__EXERCISE OBJECTIVE__: Go through the lines below, tally those that include the word "замкнуто", and give only the tally.

Data items
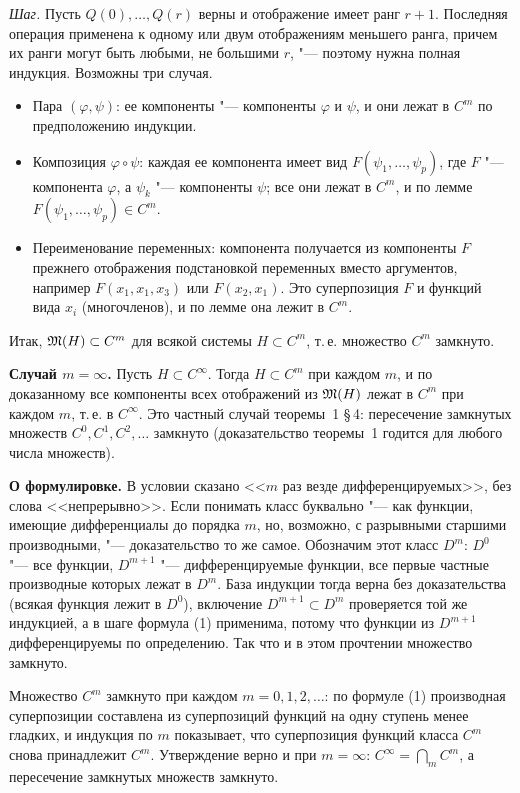 \begin{solution}[1 (\S\,5)]
\emph{Шаг.} Пусть $Q(0),\dots,Q(r)$ верны и отображение имеет ранг $r+1$.
Последняя операция применена к одному или двум отображениям меньшего ранга,
причем их ранги могут быть любыми, не большими $r$, "--- поэтому нужна
полная индукция. Возможны три случая.
\begin{itemize}[leftmargin=1.2em,itemsep=2pt]
\item Пара $(\varphi,\psi)$: ее компоненты "--- компоненты $\varphi$ и $\psi$,
  и они лежат в $C^m$ по предположению индукции.
\item Композиция $\varphi\circ\psi$: каждая ее компонента имеет вид
  $F(\psi_1,\dots,\psi_p)$, где $F$ "--- компонента $\varphi$, а $\psi_k$ "---
  компоненты $\psi$; все они лежат в $C^m$, и по лемме
  $F(\psi_1,\dots,\psi_p)\in C^m$.
\item Переименование переменных: компонента получается из компоненты $F$
  прежнего отображения подстановкой переменных вместо аргументов, например
  $F(x_1,x_1,x_3)$ или $F(x_2,x_1)$. Это суперпозиция $F$ и функций вида
  $x_i$ (многочленов), и по лемме она лежит в $C^m$.
\end{itemize}
Итак, $\M(H)\subset C^m$ для всякой системы $H\subset C^m$, т.\,е. множество
$C^m$ замкнуто.

\textbf{Случай $m=\infty$.} Пусть $H\subset C^\infty$. Тогда $H\subset C^m$
при каждом $m$, и по доказанному все компоненты всех отображений из $\M(H)$
лежат в $C^m$ при каждом $m$, т.\,е. в $C^\infty$. Это частный случай
теоремы~1 \S\,4: пересечение замкнутых множеств $C^0,C^1,C^2,\dots$ замкнуто
(доказательство теоремы~1 годится для любого числа множеств).

\textbf{О формулировке.} В условии сказано <<$m$ раз везде
дифференцируемых>>, без слова <<непрерывно>>. Если понимать класс
буквально "--- как функции, имеющие дифференциалы до порядка $m$, но,
возможно, с разрывными старшими производными, "--- доказательство то же
самое. Обозначим этот класс $D^m$: $D^0$ "--- все функции, $D^{m+1}$ "---
дифференцируемые функции, все первые частные производные которых лежат
в $D^m$. База индукции тогда верна без доказательства (всякая функция лежит
в $D^0$), включение $D^{m+1}\subset D^m$ проверяется той же индукцией, а
в шаге формула (1) применима, потому что функции из $D^{m+1}$
дифференцируемы по определению. Так что и в этом прочтении множество
замкнуто.

\answer Множество $C^m$ замкнуто при каждом $m=0,1,2,\dots$: по формуле
(1) производная суперпозиции составлена из суперпозиций функций на одну
ступень менее гладких, и индукция по $m$ показывает, что суперпозиция
функций класса $C^m$ снова принадлежит $C^m$. Утверждение верно и при
$m=\infty$: $C^\infty=\bigcap_mC^m$, а пересечение замкнутых множеств
замкнуто.
\end{solution}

__RESULT__: 5